(Dataset entries)
-- Opening Marker --
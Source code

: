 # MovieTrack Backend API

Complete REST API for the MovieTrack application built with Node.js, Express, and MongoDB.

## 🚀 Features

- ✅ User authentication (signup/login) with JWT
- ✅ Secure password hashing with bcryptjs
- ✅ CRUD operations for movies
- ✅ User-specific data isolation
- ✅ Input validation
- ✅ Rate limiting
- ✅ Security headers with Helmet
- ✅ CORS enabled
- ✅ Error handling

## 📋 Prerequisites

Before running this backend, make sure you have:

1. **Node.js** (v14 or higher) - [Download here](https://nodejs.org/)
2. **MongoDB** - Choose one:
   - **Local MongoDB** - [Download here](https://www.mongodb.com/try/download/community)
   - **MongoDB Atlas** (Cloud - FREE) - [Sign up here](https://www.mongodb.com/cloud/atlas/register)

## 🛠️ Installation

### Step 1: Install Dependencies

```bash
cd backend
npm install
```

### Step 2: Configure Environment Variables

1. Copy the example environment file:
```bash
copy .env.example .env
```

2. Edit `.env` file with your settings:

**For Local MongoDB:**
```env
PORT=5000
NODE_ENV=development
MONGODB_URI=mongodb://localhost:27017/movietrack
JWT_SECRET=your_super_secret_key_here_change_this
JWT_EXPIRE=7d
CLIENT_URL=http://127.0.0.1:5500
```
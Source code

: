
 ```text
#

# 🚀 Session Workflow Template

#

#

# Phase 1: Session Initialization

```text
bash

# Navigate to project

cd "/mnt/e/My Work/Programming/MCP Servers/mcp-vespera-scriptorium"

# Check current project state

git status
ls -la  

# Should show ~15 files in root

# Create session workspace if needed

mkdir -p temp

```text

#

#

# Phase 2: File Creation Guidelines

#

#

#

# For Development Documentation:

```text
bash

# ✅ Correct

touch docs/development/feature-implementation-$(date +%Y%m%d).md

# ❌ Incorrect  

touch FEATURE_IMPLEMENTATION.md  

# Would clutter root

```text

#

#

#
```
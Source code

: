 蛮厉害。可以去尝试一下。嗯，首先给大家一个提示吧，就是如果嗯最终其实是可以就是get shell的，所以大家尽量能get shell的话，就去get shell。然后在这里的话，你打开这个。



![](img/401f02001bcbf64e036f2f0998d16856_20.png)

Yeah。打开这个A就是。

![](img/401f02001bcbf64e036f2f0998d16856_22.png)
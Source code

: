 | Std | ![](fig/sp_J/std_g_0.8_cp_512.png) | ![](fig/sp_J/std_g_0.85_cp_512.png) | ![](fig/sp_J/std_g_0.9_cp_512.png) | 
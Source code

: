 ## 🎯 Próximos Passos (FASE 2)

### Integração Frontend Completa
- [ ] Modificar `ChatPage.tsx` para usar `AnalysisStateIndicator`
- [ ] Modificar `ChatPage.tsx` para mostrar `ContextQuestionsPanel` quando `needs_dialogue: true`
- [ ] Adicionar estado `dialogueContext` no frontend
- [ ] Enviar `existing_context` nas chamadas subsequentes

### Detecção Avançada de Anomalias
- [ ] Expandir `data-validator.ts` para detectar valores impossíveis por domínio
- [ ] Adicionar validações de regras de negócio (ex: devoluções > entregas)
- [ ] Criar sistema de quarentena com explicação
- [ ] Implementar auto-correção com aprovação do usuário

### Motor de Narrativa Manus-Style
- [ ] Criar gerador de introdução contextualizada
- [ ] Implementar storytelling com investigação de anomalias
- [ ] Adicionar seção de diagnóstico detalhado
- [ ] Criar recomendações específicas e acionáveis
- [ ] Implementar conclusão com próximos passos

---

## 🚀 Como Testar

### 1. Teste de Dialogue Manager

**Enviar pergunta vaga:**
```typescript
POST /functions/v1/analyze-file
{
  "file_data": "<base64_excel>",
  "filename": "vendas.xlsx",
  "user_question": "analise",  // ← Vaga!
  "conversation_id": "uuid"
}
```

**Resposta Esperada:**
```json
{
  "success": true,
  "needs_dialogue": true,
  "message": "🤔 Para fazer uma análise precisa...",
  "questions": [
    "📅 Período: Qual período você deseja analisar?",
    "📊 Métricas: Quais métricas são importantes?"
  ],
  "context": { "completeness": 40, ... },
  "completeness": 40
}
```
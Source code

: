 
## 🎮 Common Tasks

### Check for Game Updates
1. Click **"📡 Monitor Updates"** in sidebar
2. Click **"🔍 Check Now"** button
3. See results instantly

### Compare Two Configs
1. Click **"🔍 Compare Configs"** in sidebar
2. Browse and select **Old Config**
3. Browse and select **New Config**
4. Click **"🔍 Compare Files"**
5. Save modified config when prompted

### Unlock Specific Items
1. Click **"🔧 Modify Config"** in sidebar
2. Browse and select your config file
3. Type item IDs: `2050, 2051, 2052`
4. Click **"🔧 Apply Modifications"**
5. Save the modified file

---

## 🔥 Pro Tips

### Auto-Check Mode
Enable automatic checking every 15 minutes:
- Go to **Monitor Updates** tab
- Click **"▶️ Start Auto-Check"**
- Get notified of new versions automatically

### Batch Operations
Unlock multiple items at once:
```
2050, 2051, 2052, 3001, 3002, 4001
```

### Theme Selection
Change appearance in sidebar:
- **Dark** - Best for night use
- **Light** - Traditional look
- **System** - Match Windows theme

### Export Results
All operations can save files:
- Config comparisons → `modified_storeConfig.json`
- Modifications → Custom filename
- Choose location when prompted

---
-- Closing Marker --
### EXERCISE:
Give the number of lines containing "Step" in the entries, and no other text.

### REPLY TO THE TASK:
2